# What is being asked
Copy each entry verbatim, excluding its images.

Document images with source code
#####

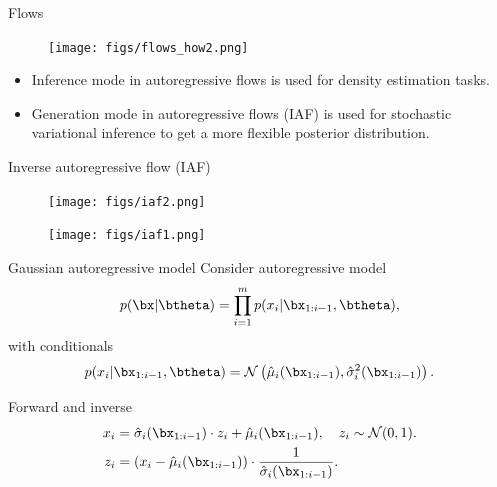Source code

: \begin{frame}{Flows}
	\begin{figure}
		\texttt{[image: figs/flows\_how2.png]}
	\end{figure}
	\begin{itemize}	
		\item Inference mode in autoregressive flows is used for density estimation tasks.
		\item Generation mode in autoregressive flows (IAF) is used for stochastic variational inference to get a more flexible posterior distribution.
	\end{itemize}

\end{frame}
\begin{frame}{Inverse autoregressive flow (IAF)}
	\begin{figure}
		\texttt{[image: figs/iaf2.png]}
	\end{figure}
	\begin{figure}
		\texttt{[image: figs/iaf1.png]}
	\end{figure}

\end{frame}
\begin{frame}{Gaussian autoregressive model}
	Consider autoregressive model
	\[
		p(\bx | \btheta) = \prod_{i=1}^m p(x_i | \bx_{1:i - 1}, \btheta),
	\]
	with conditionals
	\[
		p(x_i | \bx_{1:i - 1}, \btheta) = \mathcal{N} \left(\hat{\mu}_i(\bx_{1:i-1}), \hat{\sigma}^2_i (\bx_{1:i-1})\right).
	\]
	\vspace{-0.5cm}
	\begin{block}{Forward and inverse}
		\vspace{-0.3cm}
		\begin{align*}
			x_i &= \hat{\sigma}_i (\bx_{1:i-1}) \cdot z_i + \hat{\mu}_i(\bx_{1:i-1}), \quad z_i \sim \mathcal{N}(0, 1). \\
			z_i &= \left(x_i - \hat{\mu}_i(\bx_{1:i-1}) \right) \cdot \frac{1}{\hat{\sigma}_i (\bx_{1:i-1}) }.
		\end{align*}
	\end{block}
\end{frame}
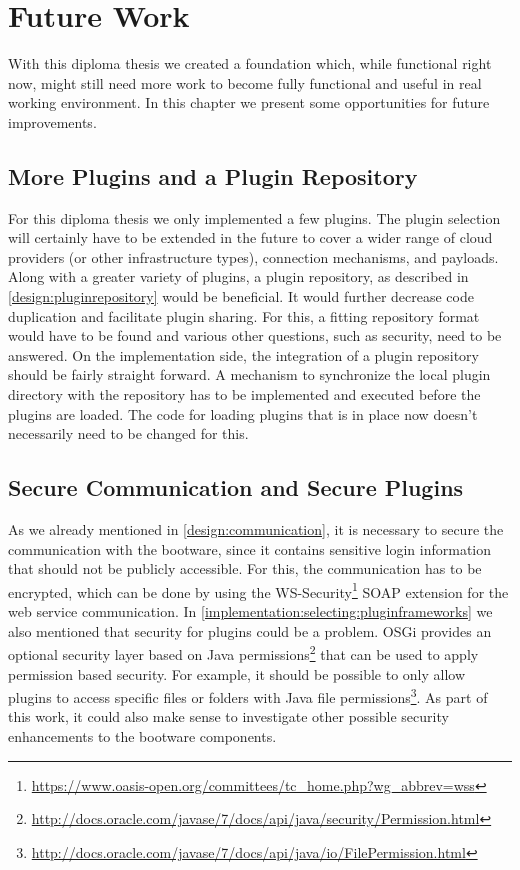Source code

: \chapter{Future Work}

With this diploma thesis we created a foundation which, while functional right now, might still need more work to become fully functional and useful in real working environment.
In this chapter we present some opportunities for future improvements.

\section{More Plugins and a Plugin Repository}

For this diploma thesis we only implemented a few plugins.
The plugin selection will certainly have to be extended in the future to cover a wider range of cloud providers (or other infrastructure types), connection mechanisms, and payloads.
Along with a greater variety of plugins, a plugin repository, as described in \autoref{design:pluginrepository} would be beneficial.
It would further decrease code duplication and facilitate plugin sharing.
For this, a fitting repository format would have to be found and various other questions, such as security, need to be answered.
On the implementation side, the integration of a plugin repository should be fairly straight forward.
A mechanism to synchronize the local plugin directory with the repository has to be implemented and executed before the plugins are loaded.
The code for loading plugins that is in place now doesn't necessarily need to be changed for this.

\section{Secure Communication and Secure Plugins}

As we already mentioned in \autoref{design:communication}, it is necessary to secure the communication with the bootware, since it contains sensitive login information that should not be publicly accessible.
For this, the communication has to be encrypted, which can be done by using the WS-Security\footnote{\url{https://www.oasis-open.org/committees/tc_home.php?wg_abbrev=wss}} SOAP extension for the web service communication.
In \autoref{implementation:selecting:pluginframeworks} we also mentioned that security for plugins could be a problem.
OSGi provides an optional security layer based on Java permissions\footnote{\url{http://docs.oracle.com/javase/7/docs/api/java/security/Permission.html}} that can be used to apply permission based security.
For example, it should be possible to only allow plugins to access specific files or folders with Java file permissions\footnote{\url{http://docs.oracle.com/javase/7/docs/api/java/io/FilePermission.html}}.
As part of this work, it could also make sense to investigate other possible security enhancements to the bootware components.

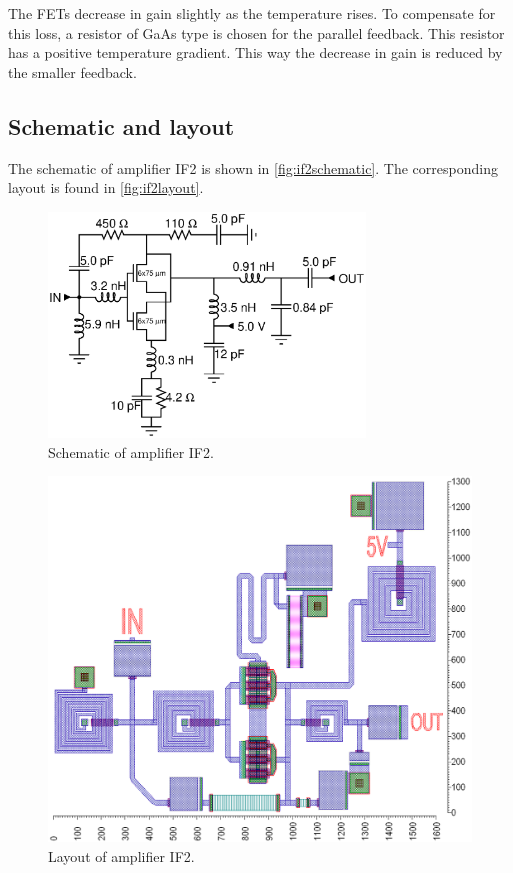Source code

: 				The FETs decrease in gain slightly as the temperature rises. To compensate for this loss, a resistor of GaAs type is chosen for the parallel feedback. This resistor has a positive temperature gradient. This way the decrease in gain is reduced by the smaller feedback.

		\subsection{Schematic and layout}
			The schematic of amplifier IF2 is shown in \autoref{fig:if2schematic}. The corresponding layout is found in \autoref{fig:if2layout}.

			\begin{figure}[hbt!]
				\centering
				\includegraphics[width=0.75\textwidth]{fig/amplifiers/if2/sch_if2}
				\caption[Amplifier IF2 schematic.]{Schematic of amplifier IF2.}\label{fig:if2schematic}
			\end{figure}

			\begin{figure}[hbt!]
				\centering
				\includegraphics[width=1.0\textwidth]{fig/amplifiers/if2/layout}
				\caption[Amplifier IF2 layout.]{Layout of amplifier IF2.\scalemum}\label{fig:if2layout}
			\end{figure}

#####

# Result of this task
Source code

: \begin{frame}{Flows}
	\begin{figure}
		\texttt{[image: figs/flows\_how2.png]}
	\end{figure}
	\begin{itemize}	
		\item Inference mode in autoregressive flows is used for density estimation tasks.
		\item Generation mode in autoregressive flows (IAF) is used for stochastic variational inference to get a more flexible posterior distribution.
	\end{itemize}

\end{frame}
\begin{frame}{Inverse autoregressive flow (IAF)}
	\begin{figure}
		\texttt{[image: figs/iaf2.png]}
	\end{figure}
	\begin{figure}
		\texttt{[image: figs/iaf1.png]}
	\end{figure}

\end{frame}
\begin{frame}{Gaussian autoregressive model}
	Consider autoregressive model
	\[
		p(\bx | \btheta) = \prod_{i=1}^m p(x_i | \bx_{1:i - 1}, \btheta),
	\]
	with conditionals
	\[
		p(x_i | \bx_{1:i - 1}, \btheta) = \mathcal{N} \left(\hat{\mu}_i(\bx_{1:i-1}), \hat{\sigma}^2_i (\bx_{1:i-1})\right).
	\]
	\vspace{-0.5cm}
	\begin{block}{Forward and inverse}
		\vspace{-0.3cm}
		\begin{align*}
			x_i &= \hat{\sigma}_i (\bx_{1:i-1}) \cdot z_i + \hat{\mu}_i(\bx_{1:i-1}), \quad z_i \sim \mathcal{N}(0, 1). \\
			z_i &= \left(x_i - \hat{\mu}_i(\bx_{1:i-1}) \right) \cdot \frac{1}{\hat{\sigma}_i (\bx_{1:i-1}) }.
		\end{align*}
	\end{block}
\end{frame}
Source code

: \chapter{Future Work}

With this diploma thesis we created a foundation which, while functional right now, might still need more work to become fully functional and useful in real working environment.
In this chapter we present some opportunities for future improvements.

\section{More Plugins and a Plugin Repository}

For this diploma thesis we only implemented a few plugins.
The plugin selection will certainly have to be extended in the future to cover a wider range of cloud providers (or other infrastructure types), connection mechanisms, and payloads.
Along with a greater variety of plugins, a plugin repository, as described in \autoref{design:pluginrepository} would be beneficial.
It would further decrease code duplication and facilitate plugin sharing.
For this, a fitting repository format would have to be found and various other questions, such as security, need to be answered.
On the implementation side, the integration of a plugin repository should be fairly straight forward.
A mechanism to synchronize the local plugin directory with the repository has to be implemented and executed before the plugins are loaded.
The code for loading plugins that is in place now doesn't necessarily need to be changed for this.

\section{Secure Communication and Secure Plugins}

As we already mentioned in \autoref{design:communication}, it is necessary to secure the communication with the bootware, since it contains sensitive login information that should not be publicly accessible.
For this, the communication has to be encrypted, which can be done by using the WS-Security\footnote{\url{https://www.oasis-open.org/committees/tc_home.php?wg_abbrev=wss}} SOAP extension for the web service communication.
In \autoref{implementation:selecting:pluginframeworks} we also mentioned that security for plugins could be a problem.
OSGi provides an optional security layer based on Java permissions\footnote{\url{http://docs.oracle.com/javase/7/docs/api/java/security/Permission.html}} that can be used to apply permission based security.
For example, it should be possible to only allow plugins to access specific files or folders with Java file permissions\footnote{\url{http://docs.oracle.com/javase/7/docs/api/java/io/FilePermission.html}}.
As part of this work, it could also make sense to investigate other possible security enhancements to the bootware components.

Source code

: 				The FETs decrease in gain slightly as the temperature rises. To compensate for this loss, a resistor of GaAs type is chosen for the parallel feedback. This resistor has a positive temperature gradient. This way the decrease in gain is reduced by the smaller feedback.

		\subsection{Schematic and layout}
			The schematic of amplifier IF2 is shown in \autoref{fig:if2schematic}. The corresponding layout is found in \autoref{fig:if2layout}.

			\begin{figure}[hbt!]
				\centering
				\includegraphics[width=0.75\textwidth]{fig/amplifiers/if2/sch_if2}
				\caption[Amplifier IF2 schematic.]{Schematic of amplifier IF2.}\label{fig:if2schematic}
			\end{figure}

			\begin{figure}[hbt!]
				\centering
				\includegraphics[width=1.0\textwidth]{fig/amplifiers/if2/layout}
				\caption[Amplifier IF2 layout.]{Layout of amplifier IF2.\scalemum}\label{fig:if2layout}
			\end{figure}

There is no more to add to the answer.